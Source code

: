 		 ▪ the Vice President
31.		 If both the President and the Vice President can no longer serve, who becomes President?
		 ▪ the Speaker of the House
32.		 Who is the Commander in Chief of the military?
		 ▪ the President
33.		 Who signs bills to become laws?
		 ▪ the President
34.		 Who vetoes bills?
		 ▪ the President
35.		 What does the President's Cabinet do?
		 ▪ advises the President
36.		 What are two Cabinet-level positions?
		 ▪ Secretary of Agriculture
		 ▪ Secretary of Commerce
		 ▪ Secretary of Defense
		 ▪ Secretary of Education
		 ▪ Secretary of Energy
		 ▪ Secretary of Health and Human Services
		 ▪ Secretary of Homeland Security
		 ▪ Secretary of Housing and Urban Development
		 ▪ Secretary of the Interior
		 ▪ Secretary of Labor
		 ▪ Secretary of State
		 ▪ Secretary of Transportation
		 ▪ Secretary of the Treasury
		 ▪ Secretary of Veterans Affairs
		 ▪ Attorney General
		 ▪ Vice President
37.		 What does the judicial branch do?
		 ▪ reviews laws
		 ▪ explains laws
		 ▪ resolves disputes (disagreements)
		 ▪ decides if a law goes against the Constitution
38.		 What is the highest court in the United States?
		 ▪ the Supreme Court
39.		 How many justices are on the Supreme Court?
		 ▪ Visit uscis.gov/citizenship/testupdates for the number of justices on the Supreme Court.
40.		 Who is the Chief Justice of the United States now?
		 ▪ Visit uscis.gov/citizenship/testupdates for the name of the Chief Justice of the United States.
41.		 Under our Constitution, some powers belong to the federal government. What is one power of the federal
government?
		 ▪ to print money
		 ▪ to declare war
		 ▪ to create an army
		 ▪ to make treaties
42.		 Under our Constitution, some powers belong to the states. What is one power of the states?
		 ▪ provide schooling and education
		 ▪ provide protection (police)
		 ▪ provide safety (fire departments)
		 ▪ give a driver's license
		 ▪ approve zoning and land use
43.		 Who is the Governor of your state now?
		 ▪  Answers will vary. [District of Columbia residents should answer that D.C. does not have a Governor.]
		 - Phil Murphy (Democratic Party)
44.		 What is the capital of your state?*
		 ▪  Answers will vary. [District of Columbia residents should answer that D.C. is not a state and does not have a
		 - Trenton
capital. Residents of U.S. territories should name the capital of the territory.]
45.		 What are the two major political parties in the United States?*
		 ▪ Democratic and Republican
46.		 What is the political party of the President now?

========================

Work to complete:
Write out the data a second time, exactly the same.

Output below:
Source code

: 		 ▪ the Vice President
31.		 If both the President and the Vice President can no longer serve, who becomes President?
		 ▪ the Speaker of the House
32.		 Who is the Commander in Chief of the military?
		 ▪ the President
33.		 Who signs bills to become laws?
		 ▪ the President
34.		 Who vetoes bills?
		 ▪ the President
35.		 What does the President's Cabinet do?
		 ▪ advises the President
36.		 What are two Cabinet-level positions?
		 ▪ Secretary of Agriculture
		 ▪ Secretary of Commerce
		 ▪ Secretary of Defense
		 ▪ Secretary of Education
		 ▪ Secretary of Energy
		 ▪ Secretary of Health and Human Services
		 ▪ Secretary of Homeland Security
		 ▪ Secretary of Housing and Urban Development
		 ▪ Secretary of the Interior
		 ▪ Secretary of Labor
		 ▪ Secretary of State
		 ▪ Secretary of Transportation
		 ▪ Secretary of the Treasury
		 ▪ Secretary of Veterans Affairs
		 ▪ Attorney General
		 ▪ Vice President
37.		 What does the judicial branch do?
		 ▪ reviews laws
		 ▪ explains laws
		 ▪ resolves disputes (disagreements)
		 ▪ decides if a law goes against the Constitution
38.		 What is the highest court in the United States?
		 ▪ the Supreme Court
39.		 How many justices are on the Supreme Court?
		 ▪ Visit uscis.gov/citizenship/testupdates for the number of justices on the Supreme Court.
40.		 Who is the Chief Justice of the United States now?
		 ▪ Visit uscis.gov/citizenship/testupdates for the name of the Chief Justice of the United States.
41.		 Under our Constitution, some powers belong to the federal government. What is one power of the federal
government?
		 ▪ to print money
		 ▪ to declare war
		 ▪ to create an army
		 ▪ to make treaties
42.		 Under our Constitution, some powers belong to the states. What is one power of the states?
		 ▪ provide schooling and education
		 ▪ provide protection (police)
		 ▪ provide safety (fire departments)
		 ▪ give a driver's license
		 ▪ approve zoning and land use
43.		 Who is the Governor of your state now?
		 ▪  Answers will vary. [District of Columbia residents should answer that D.C. does not have a Governor.]
		 - Phil Murphy (Democratic Party)
44.		 What is the capital of your state?*
		 ▪  Answers will vary. [District of Columbia residents should answer that D.C. is not a state and does not have a
		 - Trenton
capital. Residents of U.S. territories should name the capital of the territory.]
45.		 What are the two major political parties in the United States?*
		 ▪ Democratic and Republican
46.		 What is the political party of the President now?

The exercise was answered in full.